State the number of lines in the records that contain "level", with no other words.

_Extracted information:_

- - - - -

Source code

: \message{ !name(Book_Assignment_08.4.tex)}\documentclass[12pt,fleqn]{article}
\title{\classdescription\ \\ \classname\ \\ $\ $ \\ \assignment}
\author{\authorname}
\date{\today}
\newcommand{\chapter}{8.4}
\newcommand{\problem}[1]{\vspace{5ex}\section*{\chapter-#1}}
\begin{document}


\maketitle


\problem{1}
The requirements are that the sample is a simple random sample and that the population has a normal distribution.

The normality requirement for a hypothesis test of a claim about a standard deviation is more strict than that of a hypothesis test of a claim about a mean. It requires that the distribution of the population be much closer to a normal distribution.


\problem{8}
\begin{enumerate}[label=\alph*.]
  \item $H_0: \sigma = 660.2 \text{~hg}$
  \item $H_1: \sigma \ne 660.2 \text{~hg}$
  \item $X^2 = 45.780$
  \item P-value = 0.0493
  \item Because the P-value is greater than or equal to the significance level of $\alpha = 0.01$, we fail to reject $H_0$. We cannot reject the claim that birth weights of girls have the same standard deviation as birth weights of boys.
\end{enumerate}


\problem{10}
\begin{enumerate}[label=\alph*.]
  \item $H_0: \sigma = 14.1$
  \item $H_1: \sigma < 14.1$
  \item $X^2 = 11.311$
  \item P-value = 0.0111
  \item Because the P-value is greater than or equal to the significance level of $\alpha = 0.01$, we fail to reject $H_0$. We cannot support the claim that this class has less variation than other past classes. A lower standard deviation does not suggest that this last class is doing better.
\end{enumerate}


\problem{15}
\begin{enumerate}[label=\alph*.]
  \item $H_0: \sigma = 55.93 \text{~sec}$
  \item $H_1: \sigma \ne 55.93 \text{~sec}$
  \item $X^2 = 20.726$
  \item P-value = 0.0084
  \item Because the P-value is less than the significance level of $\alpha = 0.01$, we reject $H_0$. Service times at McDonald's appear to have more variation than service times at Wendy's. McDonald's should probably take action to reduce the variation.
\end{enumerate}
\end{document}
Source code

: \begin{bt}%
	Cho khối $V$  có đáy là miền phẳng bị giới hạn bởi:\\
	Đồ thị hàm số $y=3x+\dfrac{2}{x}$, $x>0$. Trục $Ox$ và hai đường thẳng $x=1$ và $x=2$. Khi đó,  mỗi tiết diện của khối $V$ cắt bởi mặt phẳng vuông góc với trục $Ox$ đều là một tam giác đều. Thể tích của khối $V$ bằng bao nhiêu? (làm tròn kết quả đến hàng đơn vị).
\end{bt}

- - - - -

_Reply:_ 3